Draghi, who has faced opposition to his most-recent measures, addresses the
European Parliament at 3 p.m. in Brussels today. He’ll probably reiterate his pledge to be ready with further steps should the outlook for the economy worsen, and 95 percent of respondents in the survey said he’ll act on that promise either this year or in 2015.
“If private-sector asset purchases are insufficient then sovereign bonds will then likely be included,” said Alan McQuaid, chief economist at Merrion Capital Group Ltd. in Dublin. “This will be a hard sell internally.”
Negative Balance
Resistance to Draghi’s recent loosening of policy has come primarily from Germany. Bundesbank President Jens Weidmann has repeatedly warned of the risks of large-scale asset purchases, known as quantitative easing, and Executive Board member Sabine Lautenschlaeger has said the balance between cost and benefit for some non-standard tools is currently negative. Austria’s Ewald Nowotny joined Weidmann in opposing the ABS plan.That didn’t stop a fresh reference by Draghi on Nov. 6 to driving the balance sheet back toward its March 2012 level via asset purchases and targeted loans to banks. Sixty percent of the economists surveyed said he’ll succeed, which implies that close to 1 trillion euros of assets will be added. In last month’s survey just 39 percent said he’ll achieve his aim.
The ECB will expand its balance sheet by about 550 billion euros by the end of next year, and about 850 billion euros by the end of 2016, according to the median of economists’ estimates.
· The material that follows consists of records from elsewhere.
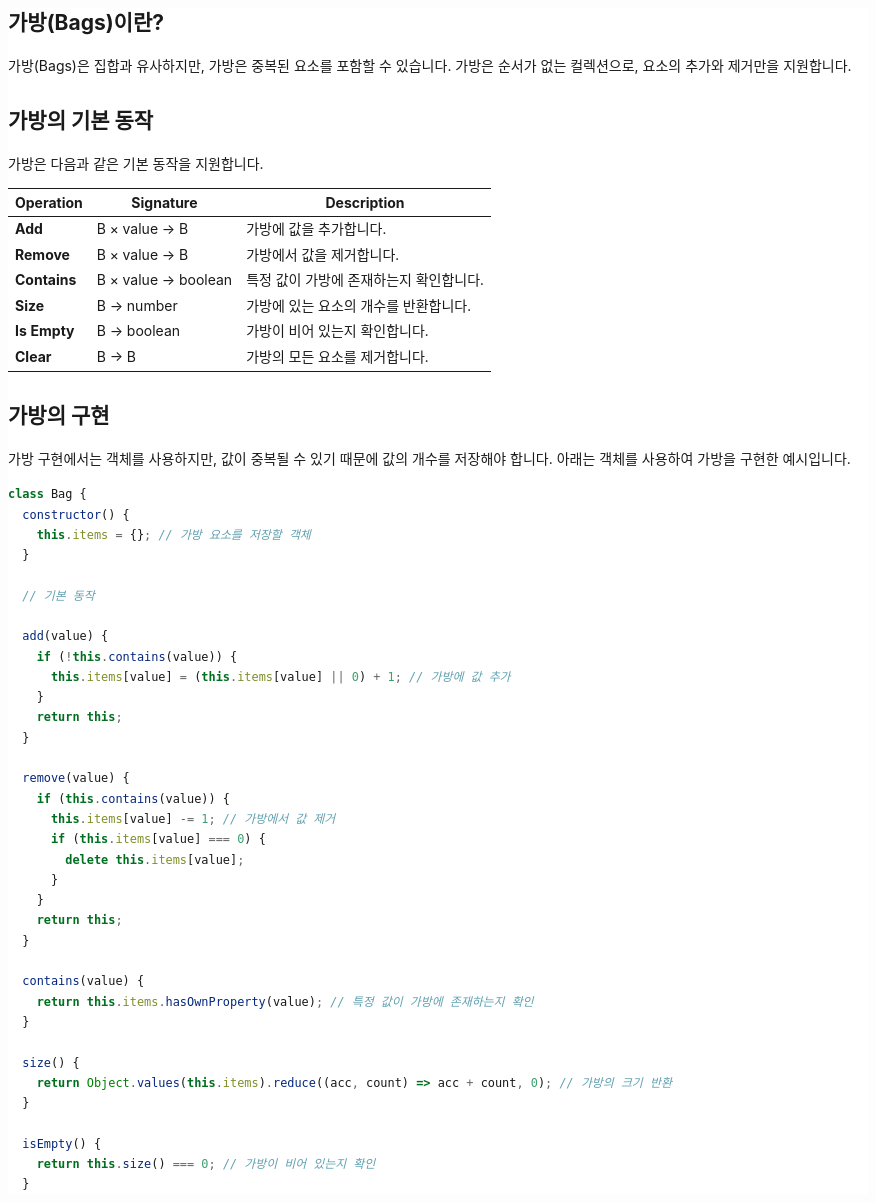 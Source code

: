 
## 가방(Bags)이란?

가방(Bags)은 집합과 유사하지만, 가방은 중복된 요소를 포함할 수 있습니다. 가방은 순서가 없는 컬렉션으로, 요소의 추가와 제거만을 지원합니다.


## 가방의 기본 동작

가방은 다음과 같은 기본 동작을 지원합니다.

| **Operation** | **Signature**          | **Description**                              |
| ------------- | ---------------------- | -------------------------------------------- |
| **Add**       | B × value → B          | 가방에 값을 추가합니다.                      |
| **Remove**    | B × value → B          | 가방에서 값을 제거합니다.                    |
| **Contains**  | B × value → boolean    | 특정 값이 가방에 존재하는지 확인합니다.       |
| **Size**      | B → number             | 가방에 있는 요소의 개수를 반환합니다.         |
| **Is Empty**  | B → boolean            | 가방이 비어 있는지 확인합니다.                |
| **Clear**     | B → B                  | 가방의 모든 요소를 제거합니다.               |


## 가방의 구현

가방 구현에서는 객체를 사용하지만, 값이 중복될 수 있기 때문에 값의 개수를 저장해야 합니다. 아래는 객체를 사용하여 가방을 구현한 예시입니다.

```javascript
class Bag {
  constructor() {
    this.items = {}; // 가방 요소를 저장할 객체
  }

  // 기본 동작

  add(value) {
    if (!this.contains(value)) {
      this.items[value] = (this.items[value] || 0) + 1; // 가방에 값 추가
    }
    return this;
  }

  remove(value) {
    if (this.contains(value)) {
      this.items[value] -= 1; // 가방에서 값 제거
      if (this.items[value] === 0) {
        delete this.items[value];
      }
    }
    return this;
  }

  contains(value) {
    return this.items.hasOwnProperty(value); // 특정 값이 가방에 존재하는지 확인
  }

  size() {
    return Object.values(this.items).reduce((acc, count) => acc + count, 0); // 가방의 크기 반환
  }

  isEmpty() {
    return this.size() === 0; // 가방이 비어 있는지 확인
  }

``` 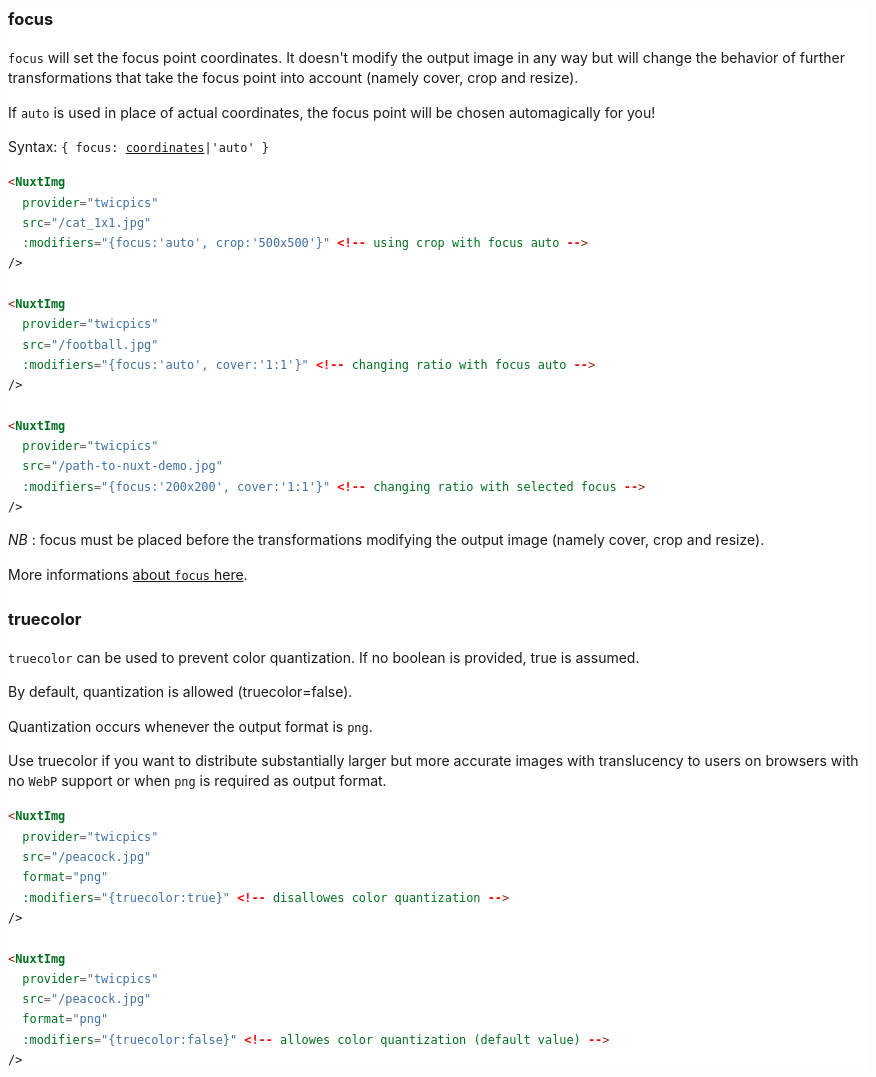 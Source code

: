 ### focus

`focus` will set the focus point coordinates. It doesn't modify the output image in any way but will change the behavior of further transformations that take the focus point into account (namely cover, crop and resize).

If `auto` is used in place of actual coordinates, the focus point will be chosen automagically for you!

Syntax: `{ focus: `[`coordinates`](https://www.twicpics.com/docs/api/manipulations/?utm_source=nuxt&utm_medium=organic&utm_campaign=provider#crop-coordinates)`|'auto' }`

```html
<NuxtImg
  provider="twicpics"
  src="/cat_1x1.jpg"
  :modifiers="{focus:'auto', crop:'500x500'}" <!-- using crop with focus auto -->
/>

<NuxtImg
  provider="twicpics"
  src="/football.jpg"
  :modifiers="{focus:'auto', cover:'1:1'}" <!-- changing ratio with focus auto -->
/>

<NuxtImg
  provider="twicpics"
  src="/path-to-nuxt-demo.jpg"
  :modifiers="{focus:'200x200', cover:'1:1'}" <!-- changing ratio with selected focus -->
/>
```

_NB_ : focus must be placed before the transformations modifying the output image (namely cover, crop and resize).

More informations [about `focus` here](https://www.twicpics.com/docs/api/transformations/?utm_source=nuxt&utm_medium=organic&utm_campaign=provider#focus).

### truecolor

`truecolor` can be used to prevent color quantization. If no boolean is provided, true is assumed.

By default, quantization is allowed (truecolor=false).

Quantization occurs whenever the output format is `png`.

Use truecolor if you want to distribute substantially larger but more accurate images with translucency to users on browsers with no `WebP` support or when `png` is required as output format.

```html
<NuxtImg
  provider="twicpics"
  src="/peacock.jpg"
  format="png"
  :modifiers="{truecolor:true}" <!-- disallowes color quantization -->
/>

<NuxtImg
  provider="twicpics"
  src="/peacock.jpg"
  format="png"
  :modifiers="{truecolor:false}" <!-- allowes color quantization (default value) -->
/>
```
Officials started buying covered bonds last month, and Executive Board member Benoit Coeure said last week that purchases so far have been about 11 billion euros. Board member Yves Mersch said today that the ECB will start buying asset-backed securities this week.
Corporate Bonds
In order to reach its goal, the ECB will need to extend its program, the survey shows. About 21 percent of respondents said it’ll announce a larger program after its December monetary-policy meeting, and almost three-quarters said stimulus will be expanded in 2015.More than three-quarters of economists said that if the ECB does enlarge the program, it will buy corporate bonds; 43 percent said it will buy the debt of government agencies; and 57 percent predicted it will buy sovereign bonds. More than a fifth said it will add stimulus by making the targeted bank loans more attractive.
French central bank governor Christian Noyer said on Nov. 14 that the ECB could buy state or company debt if it decided that its policies weren’t having enough impact. Mersch said today that a QE program could “theoretically” include sovereign debt, gold, exchange-traded funds and real estate. Even so, he warned against rushing in too fast.
Forecast Trigger
“Unconventional monetary-policy measures can have also unintended side effects in the medium and long term if we use them too aggressively or too extensively,” he said at a conference in Frankfurt. “Every possible new measure must therefore be thoroughly screened for effectiveness, efficiency and conformity with our mandate.”The euro-area economy hasn’t fallen off a cliff yet. Output in the region grew faster than analysts forecast in the third quarter as Germany and France rebounded, according to data released on Nov. 14. Greece ended its worst recession in more than half a century.
The presentation of fresh ECB economic projections next month could be the trigger for further action. More than 90 percent of economists in the survey said growth and inflation forecasts will be revised lower. Annual consumer-price gains in the euro area were 0.4 percent in October, well below the ECB’s goal of just under 2 percent.
Alternatively, the forecasts may provide a reason for the ECB to hold off increased stimulus for now as the longer-term outlook has the characteristic of a policy target, according to Kristian Toedtmann, an economist at DekaBank in Frankfurt.
“The more the ECB revises down its projections for 2016, the more it signals that there is a need for more policy easing,” he said. Small revisions would “enable the ECB to communicate that the economic recovery and the acceleration of inflation are only delayed, not called off,” he said.